● What to do: Reproduce from the records below, with no pictures, exactly the lines between the one containing "### Difficulty" and the one containing "An eBay Gift Card Generator is", inclusive.

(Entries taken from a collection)

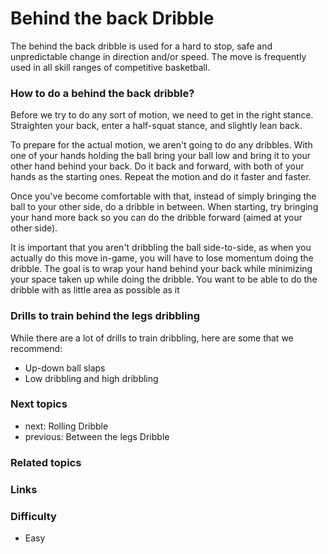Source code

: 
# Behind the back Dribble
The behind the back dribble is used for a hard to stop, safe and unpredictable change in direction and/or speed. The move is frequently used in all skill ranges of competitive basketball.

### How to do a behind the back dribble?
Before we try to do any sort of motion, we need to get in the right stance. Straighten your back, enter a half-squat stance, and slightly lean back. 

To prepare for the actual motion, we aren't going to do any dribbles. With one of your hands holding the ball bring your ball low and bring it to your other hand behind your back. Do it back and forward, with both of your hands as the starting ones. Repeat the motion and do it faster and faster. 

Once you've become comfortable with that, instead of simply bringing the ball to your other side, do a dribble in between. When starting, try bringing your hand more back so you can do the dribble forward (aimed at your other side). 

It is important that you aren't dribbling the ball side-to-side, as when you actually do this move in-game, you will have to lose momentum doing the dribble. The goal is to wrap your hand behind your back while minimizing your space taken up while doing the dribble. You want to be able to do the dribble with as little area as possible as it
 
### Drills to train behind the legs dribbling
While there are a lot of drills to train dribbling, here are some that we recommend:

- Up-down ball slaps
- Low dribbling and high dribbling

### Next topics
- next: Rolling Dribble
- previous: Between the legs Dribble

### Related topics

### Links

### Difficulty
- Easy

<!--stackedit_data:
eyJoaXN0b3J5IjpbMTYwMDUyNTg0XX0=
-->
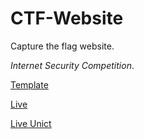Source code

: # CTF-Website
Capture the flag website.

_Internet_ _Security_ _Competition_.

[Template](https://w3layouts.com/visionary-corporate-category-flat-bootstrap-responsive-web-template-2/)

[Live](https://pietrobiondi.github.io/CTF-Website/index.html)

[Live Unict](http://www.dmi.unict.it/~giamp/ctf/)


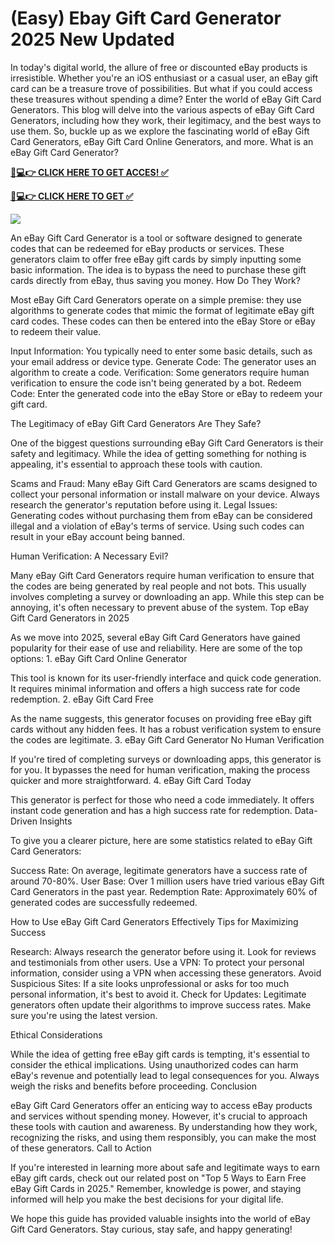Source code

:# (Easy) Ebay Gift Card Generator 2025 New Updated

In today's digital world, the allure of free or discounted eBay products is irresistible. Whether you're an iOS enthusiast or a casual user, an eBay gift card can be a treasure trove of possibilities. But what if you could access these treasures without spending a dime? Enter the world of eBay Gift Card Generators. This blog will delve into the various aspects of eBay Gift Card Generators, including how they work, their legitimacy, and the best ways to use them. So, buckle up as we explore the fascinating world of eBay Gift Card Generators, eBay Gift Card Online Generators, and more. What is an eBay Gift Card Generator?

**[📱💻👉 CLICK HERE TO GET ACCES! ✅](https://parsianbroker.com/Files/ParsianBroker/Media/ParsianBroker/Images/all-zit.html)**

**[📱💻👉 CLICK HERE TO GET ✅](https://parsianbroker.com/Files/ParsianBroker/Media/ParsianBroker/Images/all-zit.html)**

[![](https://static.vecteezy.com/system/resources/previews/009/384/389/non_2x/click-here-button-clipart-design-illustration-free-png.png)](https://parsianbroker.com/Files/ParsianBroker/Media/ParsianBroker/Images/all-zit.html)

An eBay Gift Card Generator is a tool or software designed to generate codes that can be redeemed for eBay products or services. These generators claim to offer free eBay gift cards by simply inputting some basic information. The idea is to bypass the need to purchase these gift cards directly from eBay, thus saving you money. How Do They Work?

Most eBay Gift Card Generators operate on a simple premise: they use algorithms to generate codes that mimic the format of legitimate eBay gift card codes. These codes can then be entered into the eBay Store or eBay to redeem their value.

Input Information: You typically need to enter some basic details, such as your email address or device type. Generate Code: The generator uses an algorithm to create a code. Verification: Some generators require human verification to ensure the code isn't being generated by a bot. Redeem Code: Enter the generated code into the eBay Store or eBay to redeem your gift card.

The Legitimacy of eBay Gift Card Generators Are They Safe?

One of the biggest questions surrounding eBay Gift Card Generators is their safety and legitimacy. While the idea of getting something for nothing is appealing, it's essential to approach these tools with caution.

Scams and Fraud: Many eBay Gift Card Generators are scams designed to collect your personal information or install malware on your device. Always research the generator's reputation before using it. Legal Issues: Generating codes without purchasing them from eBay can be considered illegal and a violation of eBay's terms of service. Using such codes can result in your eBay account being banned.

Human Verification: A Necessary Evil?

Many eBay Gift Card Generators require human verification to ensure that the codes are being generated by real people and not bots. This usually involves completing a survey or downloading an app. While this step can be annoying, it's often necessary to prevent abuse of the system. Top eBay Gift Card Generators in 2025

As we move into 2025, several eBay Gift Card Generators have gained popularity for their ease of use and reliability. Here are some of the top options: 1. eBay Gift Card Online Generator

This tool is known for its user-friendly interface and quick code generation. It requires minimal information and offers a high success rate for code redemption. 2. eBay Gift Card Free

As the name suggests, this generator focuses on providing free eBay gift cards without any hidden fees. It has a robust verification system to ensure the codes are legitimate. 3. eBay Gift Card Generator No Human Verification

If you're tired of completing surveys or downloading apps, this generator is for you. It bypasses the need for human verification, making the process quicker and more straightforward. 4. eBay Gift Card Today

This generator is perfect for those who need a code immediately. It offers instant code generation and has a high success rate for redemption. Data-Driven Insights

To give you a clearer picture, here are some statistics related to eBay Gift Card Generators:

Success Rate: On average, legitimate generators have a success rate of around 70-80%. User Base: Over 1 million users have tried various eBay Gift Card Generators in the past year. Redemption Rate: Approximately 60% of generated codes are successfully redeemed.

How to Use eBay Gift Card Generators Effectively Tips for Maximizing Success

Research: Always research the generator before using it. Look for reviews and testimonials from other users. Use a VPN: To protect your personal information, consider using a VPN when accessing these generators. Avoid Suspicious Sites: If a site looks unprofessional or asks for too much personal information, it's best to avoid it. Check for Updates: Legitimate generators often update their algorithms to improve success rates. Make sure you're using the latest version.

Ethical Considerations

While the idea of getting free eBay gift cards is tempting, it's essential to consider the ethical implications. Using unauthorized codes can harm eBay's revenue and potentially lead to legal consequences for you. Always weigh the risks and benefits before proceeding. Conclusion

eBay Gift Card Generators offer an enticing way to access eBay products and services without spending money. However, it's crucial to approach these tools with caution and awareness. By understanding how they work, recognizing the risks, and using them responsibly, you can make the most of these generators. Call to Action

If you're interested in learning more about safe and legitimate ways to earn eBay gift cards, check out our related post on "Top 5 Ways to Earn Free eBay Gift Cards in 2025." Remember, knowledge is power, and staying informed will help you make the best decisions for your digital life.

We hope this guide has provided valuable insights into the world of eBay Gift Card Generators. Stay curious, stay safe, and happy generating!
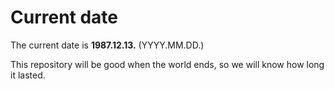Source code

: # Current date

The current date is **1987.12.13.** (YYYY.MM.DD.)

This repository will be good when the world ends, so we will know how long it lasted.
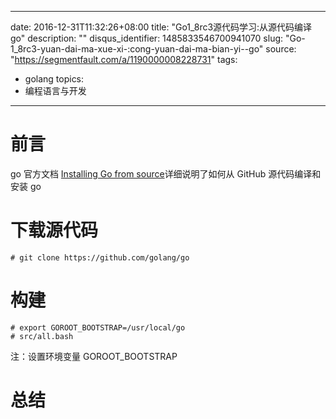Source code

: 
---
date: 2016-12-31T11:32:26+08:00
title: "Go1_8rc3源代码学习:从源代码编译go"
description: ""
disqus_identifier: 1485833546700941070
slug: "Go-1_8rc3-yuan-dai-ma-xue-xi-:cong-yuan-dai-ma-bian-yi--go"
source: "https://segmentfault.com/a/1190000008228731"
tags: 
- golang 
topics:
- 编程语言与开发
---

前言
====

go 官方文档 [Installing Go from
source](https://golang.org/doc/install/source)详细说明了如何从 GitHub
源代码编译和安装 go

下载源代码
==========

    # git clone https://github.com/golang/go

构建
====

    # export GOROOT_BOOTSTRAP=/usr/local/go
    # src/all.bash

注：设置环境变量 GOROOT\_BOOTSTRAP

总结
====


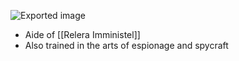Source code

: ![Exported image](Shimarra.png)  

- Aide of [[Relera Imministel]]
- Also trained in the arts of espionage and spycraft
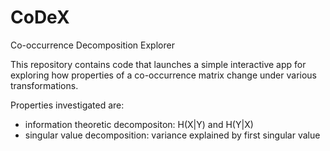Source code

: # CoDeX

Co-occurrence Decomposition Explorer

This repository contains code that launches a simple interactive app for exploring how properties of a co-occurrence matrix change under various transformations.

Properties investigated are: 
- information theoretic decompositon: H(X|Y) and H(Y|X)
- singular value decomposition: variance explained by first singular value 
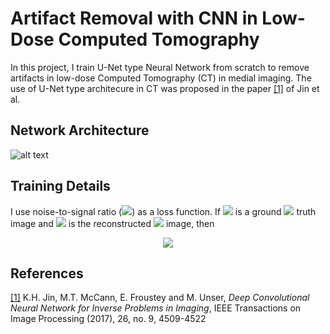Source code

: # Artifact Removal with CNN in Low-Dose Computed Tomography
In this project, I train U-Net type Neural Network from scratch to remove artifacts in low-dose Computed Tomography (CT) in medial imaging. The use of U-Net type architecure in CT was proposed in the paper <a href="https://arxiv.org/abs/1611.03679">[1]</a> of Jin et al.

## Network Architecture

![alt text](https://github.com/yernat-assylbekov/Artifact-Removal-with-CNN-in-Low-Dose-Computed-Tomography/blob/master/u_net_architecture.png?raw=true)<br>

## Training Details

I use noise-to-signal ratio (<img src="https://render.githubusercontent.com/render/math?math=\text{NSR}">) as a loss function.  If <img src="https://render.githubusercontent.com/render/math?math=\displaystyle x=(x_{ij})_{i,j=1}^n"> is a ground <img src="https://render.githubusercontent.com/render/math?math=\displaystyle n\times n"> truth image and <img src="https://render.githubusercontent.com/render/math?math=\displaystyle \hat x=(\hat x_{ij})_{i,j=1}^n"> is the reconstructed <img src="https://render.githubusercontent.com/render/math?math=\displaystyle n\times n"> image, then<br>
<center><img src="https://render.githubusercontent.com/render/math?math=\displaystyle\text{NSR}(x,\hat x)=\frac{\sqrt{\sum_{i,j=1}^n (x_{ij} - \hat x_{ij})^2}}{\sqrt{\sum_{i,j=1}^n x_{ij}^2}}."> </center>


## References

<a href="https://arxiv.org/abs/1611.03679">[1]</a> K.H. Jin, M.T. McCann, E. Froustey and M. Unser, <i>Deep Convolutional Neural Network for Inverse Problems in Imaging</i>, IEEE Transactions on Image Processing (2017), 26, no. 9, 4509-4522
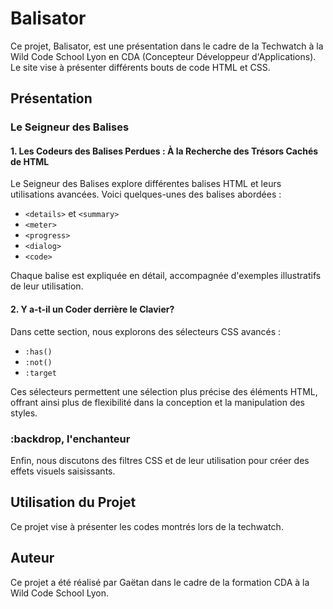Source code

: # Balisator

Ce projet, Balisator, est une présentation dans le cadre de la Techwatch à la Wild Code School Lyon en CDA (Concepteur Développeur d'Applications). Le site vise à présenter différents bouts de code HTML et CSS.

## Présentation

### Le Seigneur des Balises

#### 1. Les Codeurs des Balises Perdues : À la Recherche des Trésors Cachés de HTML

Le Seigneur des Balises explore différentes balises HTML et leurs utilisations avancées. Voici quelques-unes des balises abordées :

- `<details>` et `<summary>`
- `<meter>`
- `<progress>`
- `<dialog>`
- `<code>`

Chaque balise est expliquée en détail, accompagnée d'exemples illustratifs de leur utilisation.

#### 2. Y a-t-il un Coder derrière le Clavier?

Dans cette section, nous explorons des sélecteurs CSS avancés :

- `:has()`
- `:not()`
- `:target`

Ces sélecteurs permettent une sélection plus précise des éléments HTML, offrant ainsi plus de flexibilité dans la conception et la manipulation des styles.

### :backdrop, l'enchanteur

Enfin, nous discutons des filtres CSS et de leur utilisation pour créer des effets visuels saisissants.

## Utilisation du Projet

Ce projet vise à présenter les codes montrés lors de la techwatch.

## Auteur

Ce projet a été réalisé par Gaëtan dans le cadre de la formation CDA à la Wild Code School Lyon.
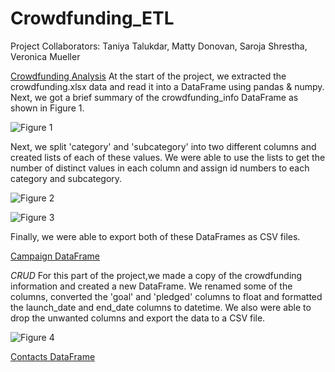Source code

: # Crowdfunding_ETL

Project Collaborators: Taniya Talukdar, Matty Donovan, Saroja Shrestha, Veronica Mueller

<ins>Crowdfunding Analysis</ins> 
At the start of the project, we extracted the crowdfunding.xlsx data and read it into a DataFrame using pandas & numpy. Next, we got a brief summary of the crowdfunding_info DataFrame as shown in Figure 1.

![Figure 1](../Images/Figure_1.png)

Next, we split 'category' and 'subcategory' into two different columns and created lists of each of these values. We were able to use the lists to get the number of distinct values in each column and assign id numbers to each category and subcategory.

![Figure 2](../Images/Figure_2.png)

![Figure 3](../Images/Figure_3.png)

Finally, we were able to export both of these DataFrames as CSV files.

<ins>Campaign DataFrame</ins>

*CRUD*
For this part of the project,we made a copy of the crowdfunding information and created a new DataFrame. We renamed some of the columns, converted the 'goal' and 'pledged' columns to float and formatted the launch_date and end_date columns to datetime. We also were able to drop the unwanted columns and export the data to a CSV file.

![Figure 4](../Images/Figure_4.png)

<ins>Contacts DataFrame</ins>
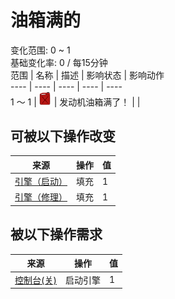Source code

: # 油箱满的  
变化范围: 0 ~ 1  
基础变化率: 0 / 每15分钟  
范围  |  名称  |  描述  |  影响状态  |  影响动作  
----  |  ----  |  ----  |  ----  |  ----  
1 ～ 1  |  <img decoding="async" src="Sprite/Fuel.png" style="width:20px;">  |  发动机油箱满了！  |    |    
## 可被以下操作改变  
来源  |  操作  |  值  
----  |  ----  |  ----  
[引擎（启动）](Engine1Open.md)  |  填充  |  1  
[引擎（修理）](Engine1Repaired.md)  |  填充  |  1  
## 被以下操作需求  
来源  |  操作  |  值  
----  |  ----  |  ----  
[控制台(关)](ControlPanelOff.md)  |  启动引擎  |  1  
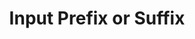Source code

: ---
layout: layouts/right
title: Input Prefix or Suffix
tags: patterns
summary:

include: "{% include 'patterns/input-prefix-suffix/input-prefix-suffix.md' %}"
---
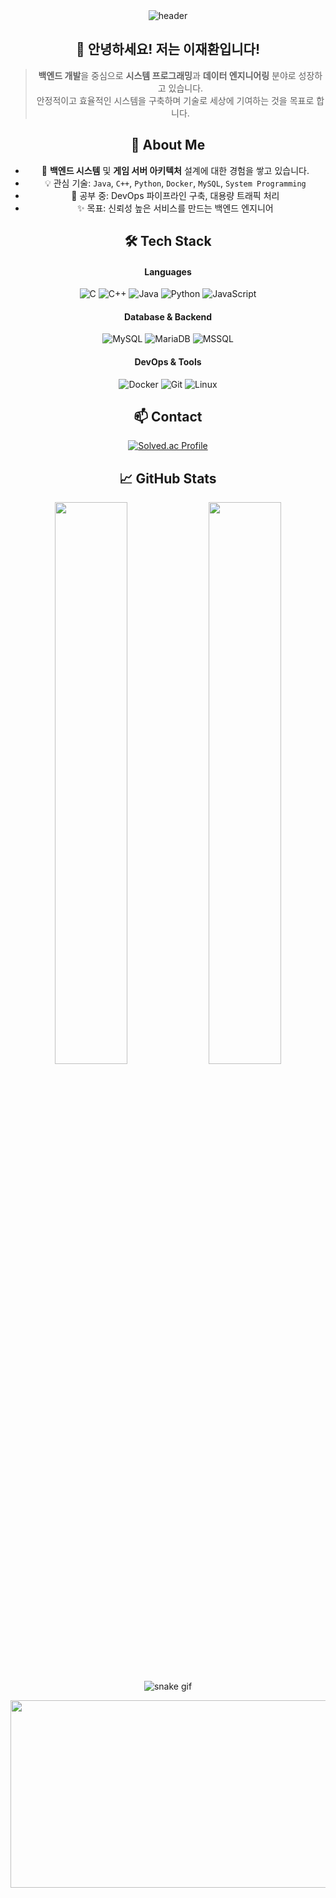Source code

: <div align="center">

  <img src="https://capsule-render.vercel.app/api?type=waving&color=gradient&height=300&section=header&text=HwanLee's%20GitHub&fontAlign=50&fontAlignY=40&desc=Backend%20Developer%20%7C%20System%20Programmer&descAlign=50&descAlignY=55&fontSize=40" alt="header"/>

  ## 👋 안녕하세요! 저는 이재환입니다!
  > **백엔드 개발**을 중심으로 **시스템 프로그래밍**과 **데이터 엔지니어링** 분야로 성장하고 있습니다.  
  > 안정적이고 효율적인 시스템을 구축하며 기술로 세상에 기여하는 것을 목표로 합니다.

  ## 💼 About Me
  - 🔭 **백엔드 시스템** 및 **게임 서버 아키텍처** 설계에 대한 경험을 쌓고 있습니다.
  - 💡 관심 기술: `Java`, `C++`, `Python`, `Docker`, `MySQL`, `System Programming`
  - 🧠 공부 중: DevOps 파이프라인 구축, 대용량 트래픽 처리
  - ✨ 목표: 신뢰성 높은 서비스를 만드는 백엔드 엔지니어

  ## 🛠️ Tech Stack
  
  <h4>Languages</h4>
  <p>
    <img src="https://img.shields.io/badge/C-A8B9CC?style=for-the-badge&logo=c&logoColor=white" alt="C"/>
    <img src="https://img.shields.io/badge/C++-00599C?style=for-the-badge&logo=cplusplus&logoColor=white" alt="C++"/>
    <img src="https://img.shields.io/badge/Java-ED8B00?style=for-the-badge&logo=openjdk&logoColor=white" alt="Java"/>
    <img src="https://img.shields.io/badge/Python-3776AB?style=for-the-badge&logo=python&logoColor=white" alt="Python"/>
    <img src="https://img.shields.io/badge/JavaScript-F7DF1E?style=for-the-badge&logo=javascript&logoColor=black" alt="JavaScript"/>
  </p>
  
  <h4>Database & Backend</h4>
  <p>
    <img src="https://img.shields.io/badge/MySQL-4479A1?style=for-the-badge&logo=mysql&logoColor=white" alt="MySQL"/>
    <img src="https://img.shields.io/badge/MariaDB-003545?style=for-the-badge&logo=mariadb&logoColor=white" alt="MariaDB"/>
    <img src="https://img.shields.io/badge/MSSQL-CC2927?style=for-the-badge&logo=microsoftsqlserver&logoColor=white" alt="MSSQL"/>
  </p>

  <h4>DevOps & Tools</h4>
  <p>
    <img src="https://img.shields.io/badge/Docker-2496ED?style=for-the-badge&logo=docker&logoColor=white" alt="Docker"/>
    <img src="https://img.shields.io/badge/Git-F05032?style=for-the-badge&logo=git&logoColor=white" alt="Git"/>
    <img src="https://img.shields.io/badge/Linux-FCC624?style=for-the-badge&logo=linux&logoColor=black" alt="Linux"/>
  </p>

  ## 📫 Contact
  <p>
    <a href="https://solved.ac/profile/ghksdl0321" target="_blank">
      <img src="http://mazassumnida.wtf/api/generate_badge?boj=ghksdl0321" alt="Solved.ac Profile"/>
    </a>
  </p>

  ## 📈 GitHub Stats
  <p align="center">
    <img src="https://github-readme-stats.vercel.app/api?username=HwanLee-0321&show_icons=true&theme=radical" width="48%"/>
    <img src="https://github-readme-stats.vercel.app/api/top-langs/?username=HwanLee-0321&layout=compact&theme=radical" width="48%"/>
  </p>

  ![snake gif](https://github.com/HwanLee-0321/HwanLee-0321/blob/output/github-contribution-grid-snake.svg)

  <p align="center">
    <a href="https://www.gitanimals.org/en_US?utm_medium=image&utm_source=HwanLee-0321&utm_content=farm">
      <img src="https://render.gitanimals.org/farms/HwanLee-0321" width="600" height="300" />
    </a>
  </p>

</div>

● Exercise response:
### Difficulty
- Easy

<!--stackedit_data:
eyJoaXN0b3J5IjpbMTYwMDUyNTg0XX0=
-->
Source code

: # CTF-Website
Capture the flag website.

_Internet_ _Security_ _Competition_.

[Template](https://w3layouts.com/visionary-corporate-category-flat-bootstrap-responsive-web-template-2/)

[Live](https://pietrobiondi.github.io/CTF-Website/index.html)

[Live Unict](http://www.dmi.unict.it/~giamp/ctf/)


Source code

:# (Easy) Ebay Gift Card Generator 2025 New Updated

In today's digital world, the allure of free or discounted eBay products is irresistible. Whether you're an iOS enthusiast or a casual user, an eBay gift card can be a treasure trove of possibilities. But what if you could access these treasures without spending a dime? Enter the world of eBay Gift Card Generators. This blog will delve into the various aspects of eBay Gift Card Generators, including how they work, their legitimacy, and the best ways to use them. So, buckle up as we explore the fascinating world of eBay Gift Card Generators, eBay Gift Card Online Generators, and more. What is an eBay Gift Card Generator?

**[📱💻👉 CLICK HERE TO GET ACCES! ✅](https://parsianbroker.com/Files/ParsianBroker/Media/ParsianBroker/Images/all-zit.html)**

**[📱💻👉 CLICK HERE TO GET ✅](https://parsianbroker.com/Files/ParsianBroker/Media/ParsianBroker/Images/all-zit.html)**

[![](https://static.vecteezy.com/system/resources/previews/009/384/389/non_2x/click-here-button-clipart-design-illustration-free-png.png)](https://parsianbroker.com/Files/ParsianBroker/Media/ParsianBroker/Images/all-zit.html)

An eBay Gift Card Generator is a tool or software designed to generate codes that can be redeemed for eBay products or services. These generators claim to offer free eBay gift cards by simply inputting some basic information. The idea is to bypass the need to purchase these gift cards directly from eBay, thus saving you money. How Do They Work?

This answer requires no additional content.